[[ GIVEN DATA, beginning ]]

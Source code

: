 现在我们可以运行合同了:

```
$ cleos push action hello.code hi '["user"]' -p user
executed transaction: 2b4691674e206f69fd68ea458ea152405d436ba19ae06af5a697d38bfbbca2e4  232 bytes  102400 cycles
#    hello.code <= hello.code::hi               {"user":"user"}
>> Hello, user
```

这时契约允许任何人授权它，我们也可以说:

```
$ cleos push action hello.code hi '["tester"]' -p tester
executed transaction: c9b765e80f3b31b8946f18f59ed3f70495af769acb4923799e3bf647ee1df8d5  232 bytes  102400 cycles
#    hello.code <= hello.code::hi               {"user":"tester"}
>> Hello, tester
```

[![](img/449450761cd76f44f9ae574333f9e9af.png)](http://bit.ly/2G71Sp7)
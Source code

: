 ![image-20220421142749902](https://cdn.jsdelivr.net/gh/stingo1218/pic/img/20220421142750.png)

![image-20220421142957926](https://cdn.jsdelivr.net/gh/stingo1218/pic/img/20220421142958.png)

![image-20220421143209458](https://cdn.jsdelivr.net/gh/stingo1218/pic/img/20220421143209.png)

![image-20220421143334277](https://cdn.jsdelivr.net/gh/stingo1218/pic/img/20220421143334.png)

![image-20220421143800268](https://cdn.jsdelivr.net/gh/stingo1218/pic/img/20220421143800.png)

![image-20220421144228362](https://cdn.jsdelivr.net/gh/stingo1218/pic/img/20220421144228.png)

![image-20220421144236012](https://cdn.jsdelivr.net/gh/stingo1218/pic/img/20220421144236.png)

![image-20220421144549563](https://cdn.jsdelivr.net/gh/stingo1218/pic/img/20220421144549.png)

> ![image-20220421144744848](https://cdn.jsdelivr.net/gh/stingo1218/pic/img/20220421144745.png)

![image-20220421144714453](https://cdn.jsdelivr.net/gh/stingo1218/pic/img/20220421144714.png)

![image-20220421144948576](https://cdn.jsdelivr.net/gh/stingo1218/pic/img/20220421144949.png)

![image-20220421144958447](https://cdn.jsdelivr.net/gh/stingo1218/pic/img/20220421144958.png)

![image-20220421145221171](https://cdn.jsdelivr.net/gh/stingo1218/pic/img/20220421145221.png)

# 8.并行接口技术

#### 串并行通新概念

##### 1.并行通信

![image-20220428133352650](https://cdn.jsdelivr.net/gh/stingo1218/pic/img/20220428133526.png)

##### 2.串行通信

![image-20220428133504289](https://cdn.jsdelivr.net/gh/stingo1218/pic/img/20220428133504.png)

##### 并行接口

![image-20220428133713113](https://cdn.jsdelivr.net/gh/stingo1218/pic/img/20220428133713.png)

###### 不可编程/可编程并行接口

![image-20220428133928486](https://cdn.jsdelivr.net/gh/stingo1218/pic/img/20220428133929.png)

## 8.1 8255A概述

[[ GIVEN DATA, end ]]

### EXERCISE
Write out every line in the data that holds the string "push".

### RESULT FOR THIS EXERCISE
$ cleos push action hello.code hi '["user"]' -p user
$ cleos push action hello.code hi '["tester"]' -p tester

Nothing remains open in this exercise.